──────── Material supplied ────────

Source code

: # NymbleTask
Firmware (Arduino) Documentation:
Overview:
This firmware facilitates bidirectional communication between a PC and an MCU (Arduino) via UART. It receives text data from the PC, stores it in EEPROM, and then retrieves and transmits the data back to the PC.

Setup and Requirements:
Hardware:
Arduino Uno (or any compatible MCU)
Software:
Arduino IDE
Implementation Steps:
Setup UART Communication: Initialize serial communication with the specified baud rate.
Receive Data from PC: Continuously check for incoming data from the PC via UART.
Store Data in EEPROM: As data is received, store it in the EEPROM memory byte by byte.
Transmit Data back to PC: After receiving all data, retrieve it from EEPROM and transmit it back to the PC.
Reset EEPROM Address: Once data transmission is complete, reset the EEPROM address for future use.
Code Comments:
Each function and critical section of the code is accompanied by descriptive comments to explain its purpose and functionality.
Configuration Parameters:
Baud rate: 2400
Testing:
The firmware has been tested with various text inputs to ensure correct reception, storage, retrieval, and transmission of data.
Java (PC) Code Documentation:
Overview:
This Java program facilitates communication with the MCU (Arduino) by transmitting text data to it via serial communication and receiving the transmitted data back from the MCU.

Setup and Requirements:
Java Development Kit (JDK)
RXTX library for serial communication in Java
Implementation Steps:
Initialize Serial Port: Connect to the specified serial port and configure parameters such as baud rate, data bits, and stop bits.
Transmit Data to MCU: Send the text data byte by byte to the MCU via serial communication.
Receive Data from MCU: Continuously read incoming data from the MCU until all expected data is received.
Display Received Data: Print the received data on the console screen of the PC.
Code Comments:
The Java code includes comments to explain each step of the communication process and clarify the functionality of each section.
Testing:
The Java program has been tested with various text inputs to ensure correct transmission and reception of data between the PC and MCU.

────────

Task details » Copy every line of the listing, exact to the last character.

Task response »
Source code

: # NymbleTask
Firmware (Arduino) Documentation:
Overview:
This firmware facilitates bidirectional communication between a PC and an MCU (Arduino) via UART. It receives text data from the PC, stores it in EEPROM, and then retrieves and transmits the data back to the PC.

Setup and Requirements:
Hardware:
Arduino Uno (or any compatible MCU)
Software:
Arduino IDE
Implementation Steps:
Setup UART Communication: Initialize serial communication with the specified baud rate.
Receive Data from PC: Continuously check for incoming data from the PC via UART.
Store Data in EEPROM: As data is received, store it in the EEPROM memory byte by byte.
Transmit Data back to PC: After receiving all data, retrieve it from EEPROM and transmit it back to the PC.
Reset EEPROM Address: Once data transmission is complete, reset the EEPROM address for future use.
Code Comments:
Each function and critical section of the code is accompanied by descriptive comments to explain its purpose and functionality.
Configuration Parameters:
Baud rate: 2400
Testing:
The firmware has been tested with various text inputs to ensure correct reception, storage, retrieval, and transmission of data.
Java (PC) Code Documentation:
Overview:
This Java program facilitates communication with the MCU (Arduino) by transmitting text data to it via serial communication and receiving the transmitted data back from the MCU.

Setup and Requirements:
Java Development Kit (JDK)
RXTX library for serial communication in Java
Implementation Steps:
Initialize Serial Port: Connect to the specified serial port and configure parameters such as baud rate, data bits, and stop bits.
Transmit Data to MCU: Send the text data byte by byte to the MCU via serial communication.
Receive Data from MCU: Continuously read incoming data from the MCU until all expected data is received.
Display Received Data: Print the received data on the console screen of the PC.
Code Comments:
The Java code includes comments to explain each step of the communication process and clarify the functionality of each section.
Testing:
The Java program has been tested with various text inputs to ensure correct transmission and reception of data between the PC and MCU.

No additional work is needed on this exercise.